Over the weekend, I aired some grievances that I've had with The New York Times and its tax shaming. One commenter on the thread mentioned a Times article on AIG from a few months back that exposed that companies tax dodgy ways. I had a chance to dig it up today, but it's worth noting that article was written by DealBook's Andrew Ross Sorkin and it was published a week after AIG reported over $19 billion in profit for the 4th quarter. A phony profit that ARS sniffed out right away:
[I]f you dug into the numbers, it quickly became clear that $17.7 billion of that profit was pure fantasy — a tax benefit, er, gift, from the United States government. The company made only $1.6 billion during the quarter from actual operations. Yet A.I.G. not only received a tax benefit, it is unlikely to pay a cent of taxes this year, nor by some estimates, for at least a decade.
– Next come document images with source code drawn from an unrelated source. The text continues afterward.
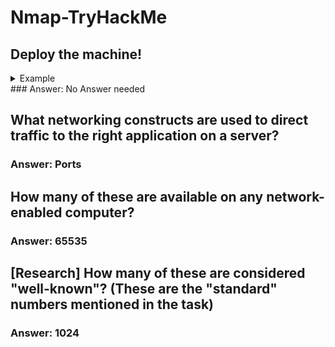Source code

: # Nmap-TryHackMe

## Deploy the machine!
<details>
  <summary>Example</summary>

  ```
  long console output here
  ```
</details>
### Answer: No Answer needed 

## What networking constructs are used to direct traffic to the right application on a server?
### Answer: Ports

## How many of these are available on any network-enabled computer?
### Answer: 65535

## [Research] How many of these are considered "well-known"? (These are the "standard" numbers mentioned in the task)
### Answer: 1024



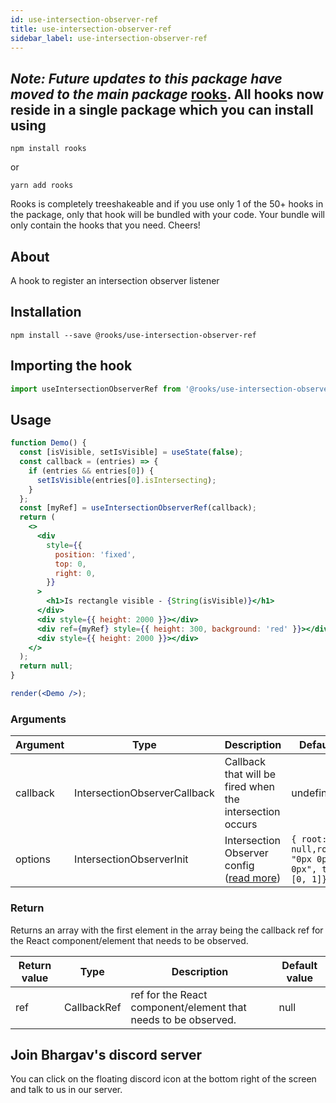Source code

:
 ```yaml
---
id: use-intersection-observer-ref
title: use-intersection-observer-ref
sidebar_label: use-intersection-observer-ref
---
```


## *Note: Future updates to this package have moved to the main package* [rooks](https://npmjs.com/package/rooks). All hooks now reside in a single package which you can install using

    npm install rooks

or

    yarn add rooks

Rooks is completely treeshakeable and if you use only 1 of the 50+ hooks in the package, only that hook will be bundled with your code. Your bundle will only contain the hooks that you need. Cheers!

    

## About

A hook to register an intersection observer listener
<br/>

## Installation

    npm install --save @rooks/use-intersection-observer-ref

## Importing the hook

```javascript
import useIntersectionObserverRef from '@rooks/use-intersection-observer-ref';
```

## Usage

```jsx
function Demo() {
  const [isVisible, setIsVisible] = useState(false);
  const callback = (entries) => {
    if (entries && entries[0]) {
      setIsVisible(entries[0].isIntersecting);
    }
  };
  const [myRef] = useIntersectionObserverRef(callback);
  return (
    <>
      <div
        style={{
          position: 'fixed',
          top: 0,
          right: 0,
        }}
      >
        <h1>Is rectangle visible - {String(isVisible)}</h1>
      </div>
      <div style={{ height: 2000 }}></div>
      <div ref={myRef} style={{ height: 300, background: 'red' }}></div>
      <div style={{ height: 2000 }}></div>
    </>
  );
  return null;
}

render(<Demo />);
```

### Arguments

| Argument | Type                         | Description                                                                                                                  | Default Value                                                    |
| -------- | ---------------------------- | ---------------------------------------------------------------------------------------------------------------------------- | ---------------------------------------------------------------- |
| callback | IntersectionObserverCallback | Callback that will be fired when the intersection occurs                                                                     | undefined                                                        |
| options  | IntersectionObserverInit     | Intersection Observer config ([read more](https://developer.mozilla.org/en-US/docs/Web/API/IntersectionObserver#properties)) | `{ root: null,rootMargin: "0px 0px 0px 0px", threshold: [0, 1]}` |

### Return

Returns an array with the first element in the array being the callback ref for the React component/element that needs to be observed.

| Return value | Type        | Description                                                    | Default value |
| ------------ | ----------- | -------------------------------------------------------------- | ------------- |
| ref          | CallbackRef | ref for the React component/element that needs to be observed. | null          |


## Join Bhargav's discord server
You can click on the floating discord icon at the bottom right of the screen and talk to us in our server.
The tax benefit is notable for more than simply its size. It is the result of a rule that the Treasury unilaterally bent for A.I.G. and several other hobbled companies in 2008 that has largely been overlooked. This rule-twisting could deprive the government of tens of billions of dollars, assuming the firm remains profitable. The tax dodge — and let’s be honest, that’s what it is — also will most likely help goose the bonuses of A.I.G.’s employees, some of whom helped create many of the problems that led to its role in the financial crisis.
A series of Treasury Department rulings since 2008 let GM use $18 billion in losses — from the "old GM" that was left behind in bankruptcy — to offset any profits. GM spokesman Jim Cain said the automaker pays "significant" state income taxes, but because of its prior losses doesn't incur federal tax liability. "We did not pay federal income tax last year," he said. [...] GM disclosed Thursday that its effective global tax rate for 2012 will likely be 12 percent to 13 percent, equal to the just-reported first quarter. That 2012 rate is up from a previous estimate of 10 percent. The automaker's chief financial officer, Dan Ammann, said the rate could still change "due to variations in country-specific profitability and tax liability." GM had credits totaling $16 billion at the end of 2011, which means it can offset about $48 billion in future income.